Commission an independent roof inspection from a licensed contractor or certified home inspector, and insist on a written report with dated photographs that document the roof's actual condition at the time of the dispute. If the independent assessment contradicts the insurer's AI-derived evaluation, submit it to the insurer in writing and simultaneously file a formal complaint with your state's department of insurance, because regulatory agencies track complaint volume by company and by issue type, and sustained complaint patterns are one of the few mechanisms that trigger regulatory scrutiny of underwriting practices that would otherwise go unexamined.
If you are buying a home, ask whether the property has been flagged by any geospatial underwriting platform before you close. Your insurance agent can often run a preliminary check that reveals what the algorithms think of the roof, and a poor score may not mean the roof is actually failing; it may mean a mature oak was casting a shadow in the image the neural network analyzed last August. But whatever the cause, a low score will affect your ability to insure the home and at what price, and discovering that after closing is significantly worse than discovering it during due diligence.
If you are building a new home, document the roof installation with dated photographs from ground level and, if possible, from a consumer drone flying directly above the completed surface. Upload them to a cloud service that timestamps the files with metadata you control. When the AI eventually scores your brand-new roof, and it will, you will have contemporaneous evidence of its actual condition that predates whatever satellite or fixed-wing imagery the algorithm ingests. Think of it as a property appraisal for the algorithm age: proof that what the machine sees from 15,000 feet may not be the whole truth about the structure below.
Limitations
The $1.4 billion figure from the Hursh v. State Farm case is a plaintiff estimate.
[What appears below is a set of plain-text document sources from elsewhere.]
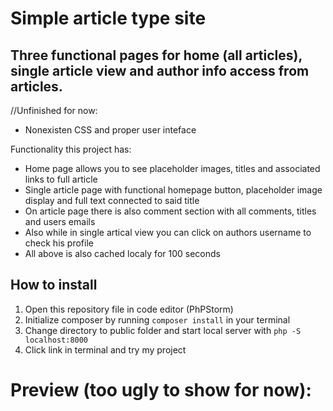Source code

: # Simple article type site

## Three functional pages for home (all articles), single article view and author info access from articles.

//Unfinished for now:
* Nonexisten CSS and proper user inteface

Functionality this project has:
* Home page allows you to see placeholder images, titles and associated links to full article
* Single article page with functional homepage button, placeholder image display and full text connected to said title
* On article page there is also comment section with all comments, titles and users emails
* Also while in single artical view you can click on authors username to check his profile
* All above is also cached localy for 100 seconds

## How to install
1) Open this repository file in code editor (PhPStorm)
2) Initialize composer by running `composer install` in your terminal
3) Change directory to public folder and start local server with `php -S localhost:8000`
4) Click link in terminal and try my project

# Preview (too ugly to show for now):
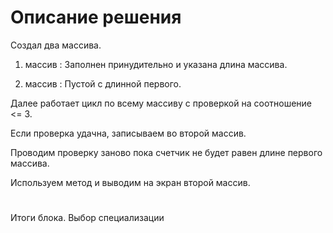 # Описание решения

Создал два массива.

1. массив : Заполнен принудительно и указана длина массива.

2. массив : Пустой с длинной первого.

Далее работает цикл по всему массиву с проверкой на соотношение <= 3. 

Если проверка удачна, записываем во второй массив.

Проводим проверку заново пока счетчик не будет равен длине первого массива.

Используем метод и выводим на экран второй массив.
#
Итоги блока. Выбор специализации
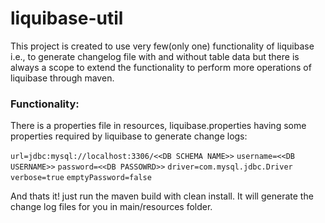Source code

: liquibase-util
==============

This project is created to use very few(only one) functionality of liquibase i.e., to generate changelog file with and without table data but there is always a scope to extend the functionality to perform more operations of liquibase through maven.

### Functionality:

There is a properties file in resources, liquibase.properties having some properties required by liquibase to generate change logs:

`url=jdbc:mysql://localhost:3306/<<DB SCHEMA NAME>>`
`username=<<DB USERNAME>>`
`password=<<DB PASSOWRD>>`
`driver=com.mysql.jdbc.Driver`
`verbose=true`
`emptyPassword=false`

And thats it! just run the maven build with clean install. It will generate the change log files for you in main/resources folder.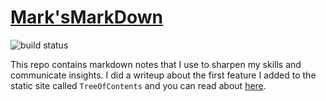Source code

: # [Mark'sMarkDown](https://marksmarkdown.com/elevator-pitch.html)

![build status](https://github.com/marka2g/marksmarkdown/actions/workflows/main.yml/badge.svg)


This repo contains markdown notes that I use to sharpen my skills and communicate insights. I did a writeup about the first feature I added to the static site called `TreeOfContents` and you can read about [here](https://marksmarkdown.com/tree-of-contents.html).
State Farm has not disclosed its own accounting of FME's financial impact, and the case is in discovery, not at trial. Cape Analytics' error rates for roof condition scoring have not been independently audited by any consumer protection agency or academic institution. The "12+ complaints" figure from the Texas Department of Insurance represents formal filings only and almost certainly understates the prevalence of disputed aerial assessments. We could not determine how many homeowners were non-renewed based on AI aerial scoring nationally in any given year because no regulator collects or publishes that data. State Farm's statements about its use of aerial imagery are drawn from press reports, not from direct responses to questions we submitted. Five Texas insurers confirmed using AI-analyzed aerial photos in state filings, but the extent and methodology of their use varies and has not been independently reviewed.